Showing posts with label Somerset House. Show all posts
Showing posts with label Somerset House. Show all posts

Wednesday, 27 November 2013

Green Doors '14



Tonight, a dozen of us have been discussing another weekend of open houses and gardens next year, to promote energy efficiency and conservation generally. This will be Cheltenham's third, and is fixed for 20th/21st September. What we need are more people to come forward, to allow their improvements etc. to go on show.

I took the photograph at the exquisite Young Dürer exhibition in Somerset House: I visited it yesterday afternoon. It features the 23-year-old Dürer's wife, "My Agnes" as he called her, a drawing on loan from the Albertina.

Friday, 3 August 2012

Photography


This morning, I visited the newly-reopened Photographers' Gallery, and very welcoming I found it. The makeover provides a much airier setting for the displays, in what is a fairly cramped setting for an important gallery.

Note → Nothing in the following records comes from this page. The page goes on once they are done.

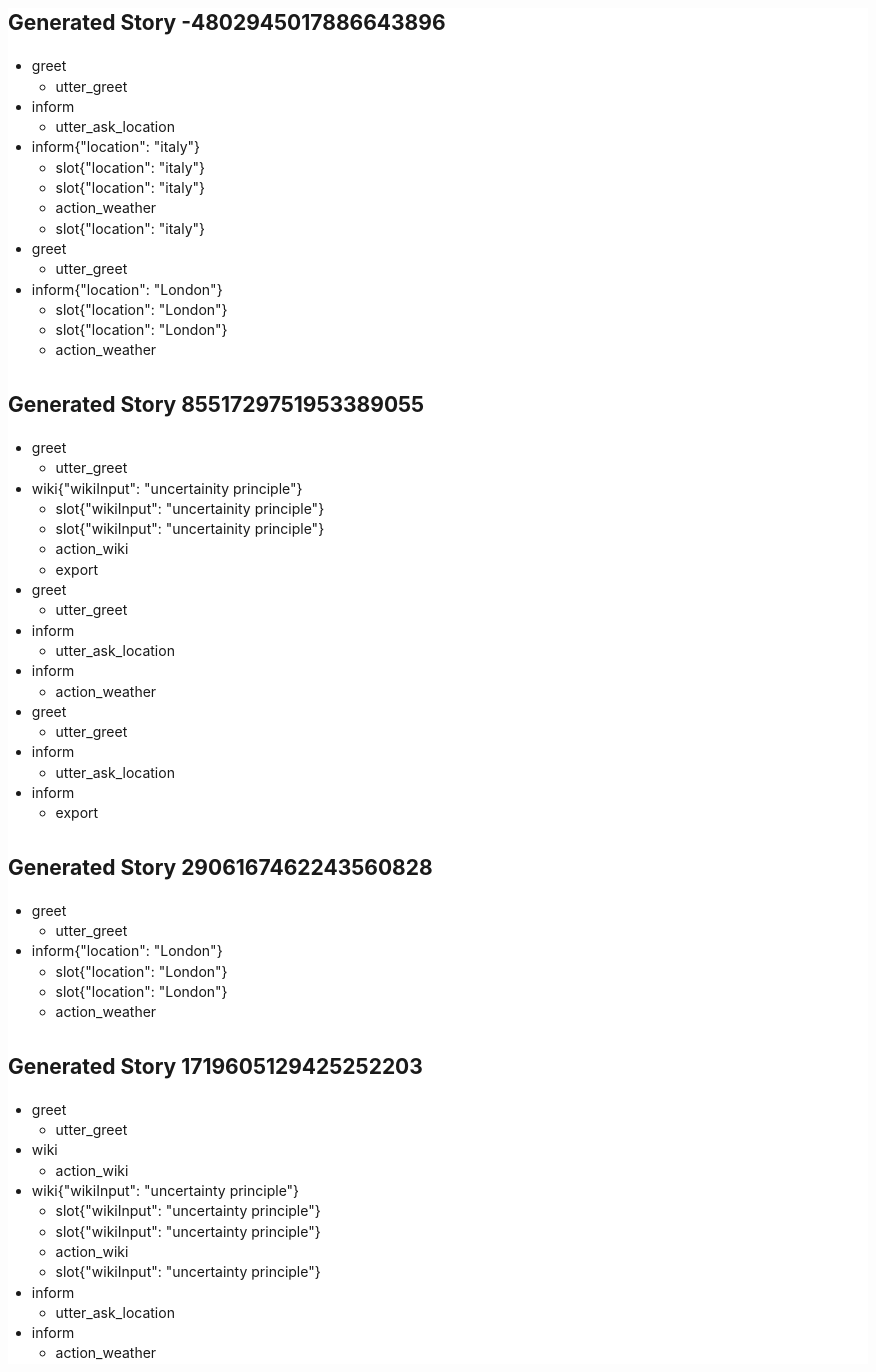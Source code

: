 ## Generated Story -4802945017886643896
* greet
    - utter_greet
* inform
    - utter_ask_location
* inform{"location": "italy"}
    - slot{"location": "italy"}
    - slot{"location": "italy"}
    - action_weather
    - slot{"location": "italy"}
* greet
    - utter_greet
* inform{"location": "London"}
    - slot{"location": "London"}
    - slot{"location": "London"}
    - action_weather

## Generated Story 8551729751953389055
* greet
    - utter_greet
* wiki{"wikiInput": "uncertainity principle"}
    - slot{"wikiInput": "uncertainity principle"}
    - slot{"wikiInput": "uncertainity principle"}
    - action_wiki
    - export
* greet
    - utter_greet
* inform
    - utter_ask_location
* inform
    - action_weather
* greet
    - utter_greet
* inform
    - utter_ask_location
* inform
    - export

## Generated Story 2906167462243560828
* greet
    - utter_greet
* inform{"location": "London"}
    - slot{"location": "London"}
    - slot{"location": "London"}
    - action_weather

## Generated Story 1719605129425252203
* greet
    - utter_greet
* wiki
    - action_wiki
* wiki{"wikiInput": "uncertainty principle"}
    - slot{"wikiInput": "uncertainty principle"}
    - slot{"wikiInput": "uncertainty principle"}
    - action_wiki
    - slot{"wikiInput": "uncertainty principle"}
* inform
    - utter_ask_location
* inform
    - action_weather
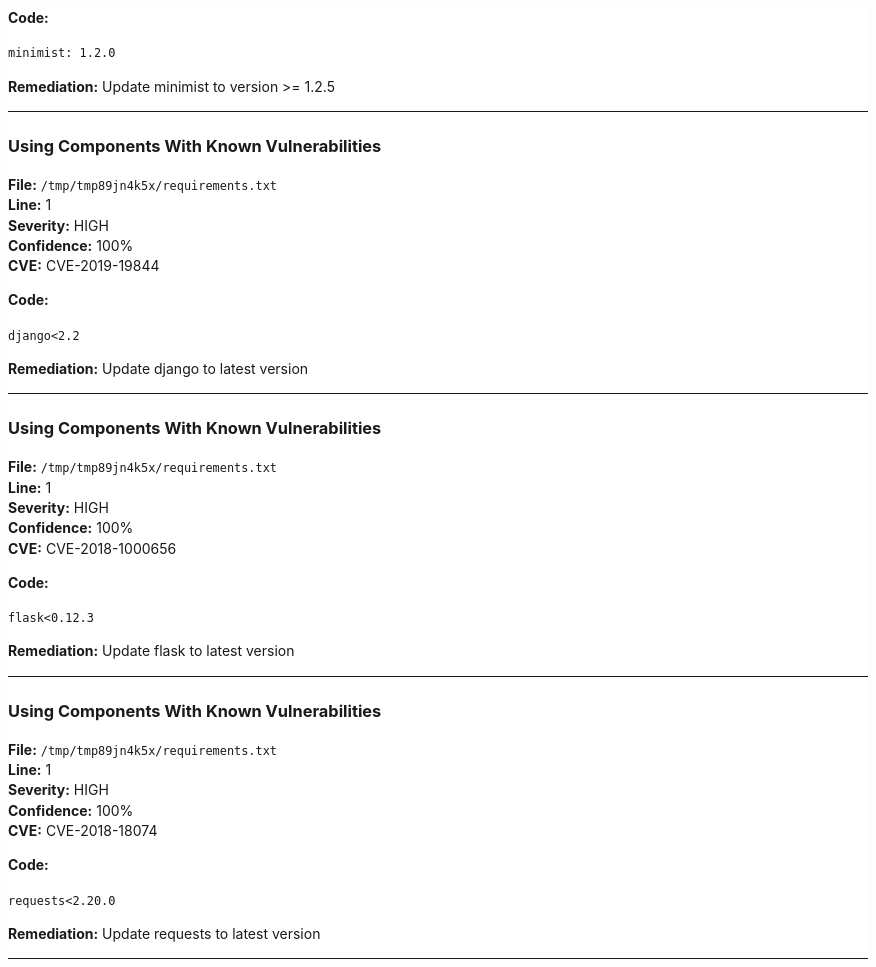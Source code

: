 **Code:**
```
minimist: 1.2.0
```

**Remediation:** Update minimist to version >= 1.2.5

---

### Using Components With Known Vulnerabilities

**File:** `/tmp/tmp89jn4k5x/requirements.txt`  
**Line:** 1  
**Severity:** HIGH  
**Confidence:** 100%  
**CVE:** CVE-2019-19844  

**Code:**
```
django<2.2
```

**Remediation:** Update django to latest version

---

### Using Components With Known Vulnerabilities

**File:** `/tmp/tmp89jn4k5x/requirements.txt`  
**Line:** 1  
**Severity:** HIGH  
**Confidence:** 100%  
**CVE:** CVE-2018-1000656  

**Code:**
```
flask<0.12.3
```

**Remediation:** Update flask to latest version

---

### Using Components With Known Vulnerabilities

**File:** `/tmp/tmp89jn4k5x/requirements.txt`  
**Line:** 1  
**Severity:** HIGH  
**Confidence:** 100%  
**CVE:** CVE-2018-18074  

**Code:**
```
requests<2.20.0
```

**Remediation:** Update requests to latest version

---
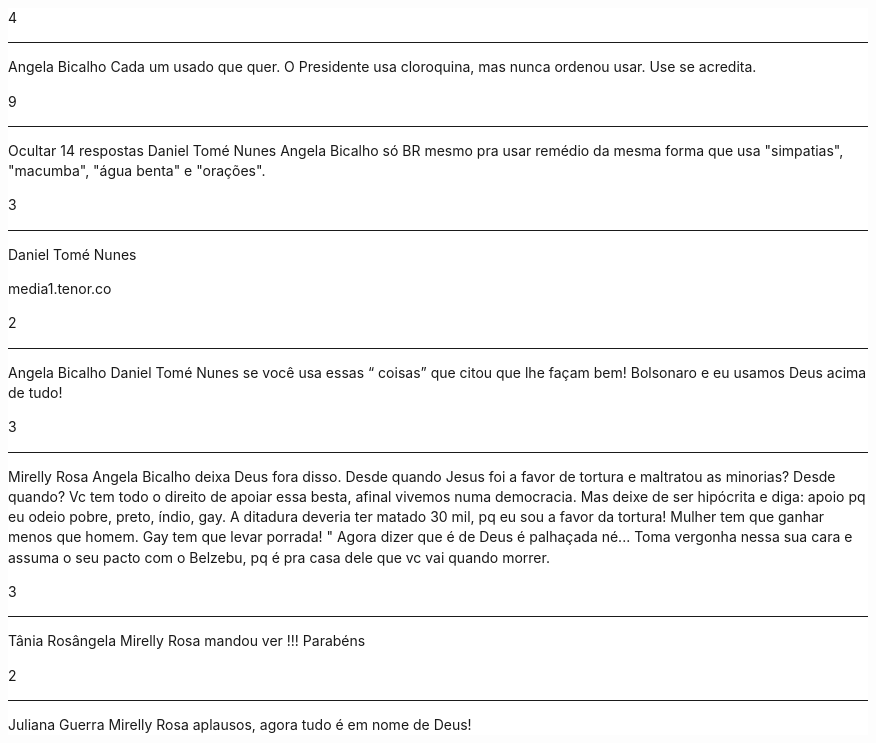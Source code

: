 4

---
Angela Bicalho
Cada um usado que quer. O Presidente usa cloroquina, mas nunca ordenou usar. Use se acredita.
   
9

---
Ocultar 14 respostas
Daniel Tomé Nunes
Angela Bicalho
só BR mesmo pra usar remédio da mesma forma que usa "simpatias", "macumba", "água benta" e "orações".
 
3

---
Daniel Tomé Nunes
 
media1.tenor.co
 
2

---
Angela Bicalho
Daniel Tomé Nunes
se você usa essas “ coisas” que citou que lhe façam bem!
Bolsonaro e eu usamos Deus acima de tudo!
 
3

---
Mirelly Rosa
Angela Bicalho
deixa Deus fora disso. Desde quando Jesus foi a favor de tortura e maltratou as minorias? Desde quando? Vc tem todo o direito de apoiar essa besta, afinal vivemos numa democracia. Mas deixe de ser hipócrita e diga: apoio pq eu odeio pobre, preto, índio, gay. A ditadura deveria ter matado 30 mil, pq eu sou a favor da tortura! Mulher tem que ganhar menos que homem. Gay tem que levar porrada! " Agora dizer que é de Deus é palhaçada né... Toma vergonha nessa sua cara e assuma o seu pacto com o Belzebu, pq é pra casa dele que vc vai quando morrer.
 
3

---
Tânia Rosângela
Mirelly Rosa
mandou ver !!! Parabéns
   
2

---
Juliana Guerra
Mirelly Rosa
aplausos, agora tudo é em nome de Deus!
 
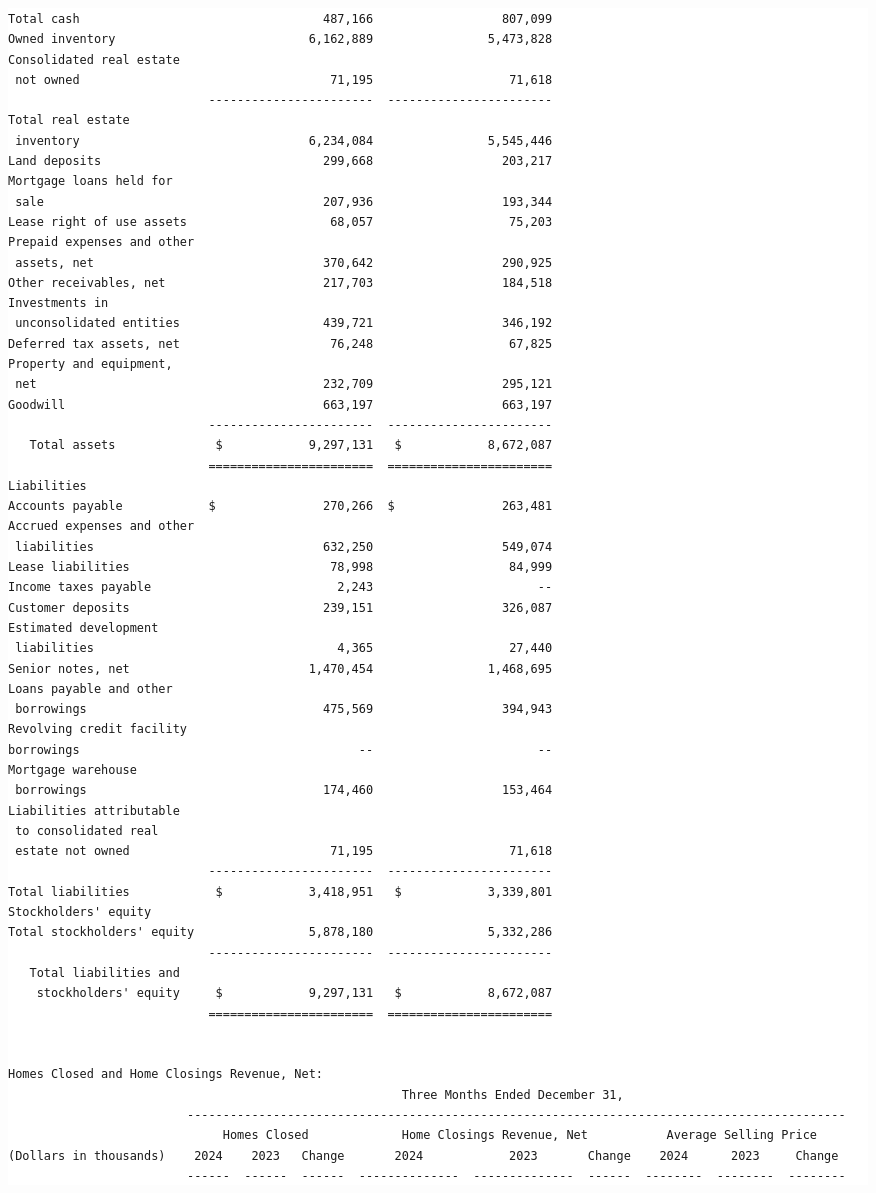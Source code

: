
 ```
Total cash                                  487,166                  807,099   
Owned inventory                           6,162,889                5,473,828   
Consolidated real estate   
 not owned                                   71,195                   71,618   
                            -----------------------  -----------------------   
Total real estate   
 inventory                                6,234,084                5,545,446   
Land deposits                               299,668                  203,217   
Mortgage loans held for   
 sale                                       207,936                  193,344   
Lease right of use assets                    68,057                   75,203   
Prepaid expenses and other   
 assets, net                                370,642                  290,925   
Other receivables, net                      217,703                  184,518   
Investments in   
 unconsolidated entities                    439,721                  346,192   
Deferred tax assets, net                     76,248                   67,825   
Property and equipment,   
 net                                        232,709                  295,121   
Goodwill                                    663,197                  663,197   
                            -----------------------  -----------------------   
   Total assets              $            9,297,131   $            8,672,087   
                            =======================  =======================   
Liabilities   
Accounts payable            $               270,266  $               263,481   
Accrued expenses and other   
 liabilities                                632,250                  549,074   
Lease liabilities                            78,998                   84,999   
Income taxes payable                          2,243                       --   
Customer deposits                           239,151                  326,087   
Estimated development   
 liabilities                                  4,365                   27,440   
Senior notes, net                         1,470,454                1,468,695   
Loans payable and other   
 borrowings                                 475,569                  394,943   
Revolving credit facility   
borrowings                                       --                       --   
Mortgage warehouse   
 borrowings                                 174,460                  153,464   
Liabilities attributable   
 to consolidated real   
 estate not owned                            71,195                   71,618   
                            -----------------------  -----------------------   
Total liabilities            $            3,418,951   $            3,339,801   
Stockholders' equity   
Total stockholders' equity                5,878,180                5,332,286   
                            -----------------------  -----------------------   
   Total liabilities and   
    stockholders' equity     $            9,297,131   $            8,672,087   
                            =======================  =======================   
   
   
Homes Closed and Home Closings Revenue, Net:   
                                                       Three Months Ended December 31,   
                         --------------------------------------------------------------------------------------------   
                              Homes Closed             Home Closings Revenue, Net           Average Selling Price   
(Dollars in thousands)    2024    2023   Change       2024            2023       Change    2024      2023     Change   
                         ------  ------  ------  --------------  --------------  ------  --------  --------  --------   
```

I much enjoyed the exhibition of contemporary Japanese photobooks - lots of good ideas there. And even more so, the work of the candidates for the Deutsche Börse Photography Prize, the winner to be announced in a month's time. I favour Pieter Hugo for this: his bleak reportage of life on the industrial wasteland outside Accra succeeds for me on every level.

From Ramillies Street I biked towards the National Portrait Gallery, but might as well have walked: it took me half an hour to find a vacant slot into which I could return the bike - I suppose people use them to commute to work.

Walking eventually down past the Garrick Theatre, my eyes were drawn to a pair of walking advertisements for "Chicago": red-stockinged legs, double yellows and chewing gum residue notating a form of pavement plainsong - or perhaps I spent too long looking at those Japanese photobooks.

To correct the balance, I ended up my time in London visiting Somerset House - not for the drawings on show at Courtauld Gallery as intended, but the Salgado exhibition at King's College, on the East side. I have long been a fan of the Brazilian photographer Sebastião Salgado. The extensive Arden Collection, on display in the Inigo Rooms, displays much of Salgado's earlier work, including the gut-wrenching Brazilian mining series.

Monday, 20 February 2012

London Fashion Week


We happened upon this today, making for Somerset House on a different mission - to see the Mondrians and Nicholsons ("In parallel") at the Courtauld Gallery. Chambers' elegant 18th Century courtyard was stuffed with marquees and thronged with people less than half my age either wearing outlandish clothes or carrying expensive cameras - often both. For once, I felt entirely unselfconscious, taking photographs of people myself. Caroline enjoyed it too, as indeed our Japanese student lodger would have, had she been with us.

What a contrast between the Courtauld exhibition's cool, controlled, abstract paintings, and so many outrageously costumed models - many thin enough to slip down the cracks between the paving stones!

Friday, 15 August 2008

The Courtauld Cézannes


Caroline's friend and former colleague at the Courtauld Institute, Bob Ratcliffe worshipped Paul Cézanne, and was one of the acknowledged experts on his work. Caroline, who worked in the slide library, accompanied Bob on trips to record and photograph exhibitions, Bob with a thermos bag for keeping his film at exactly the right temperature, so as not to jeopardise accurate colour reproduction.

The Courtauld Institute's entire collection of Cézanne's work - unique, at least in Britain - is currently on show at Somerset House (till 5th October). For the catalogue, John House, one of Bob's students, has written an eloquent appreciation, dedicating the exhibition to Bob's memory: he died last year. We have been in London for a couple of days and it was fitting that our first stop on arrival should be Somerset House.

Quite apart from the magnificent Cézannes, I always like visiting the Strand, since having worked near there when I was a newly-qualified solicitor; and it is a particular pleasure nowadays to be able to see both outside and inside Somerset House, with its elegant rooms (see the Degas sculpture gallery - below) and amazing staircase (above).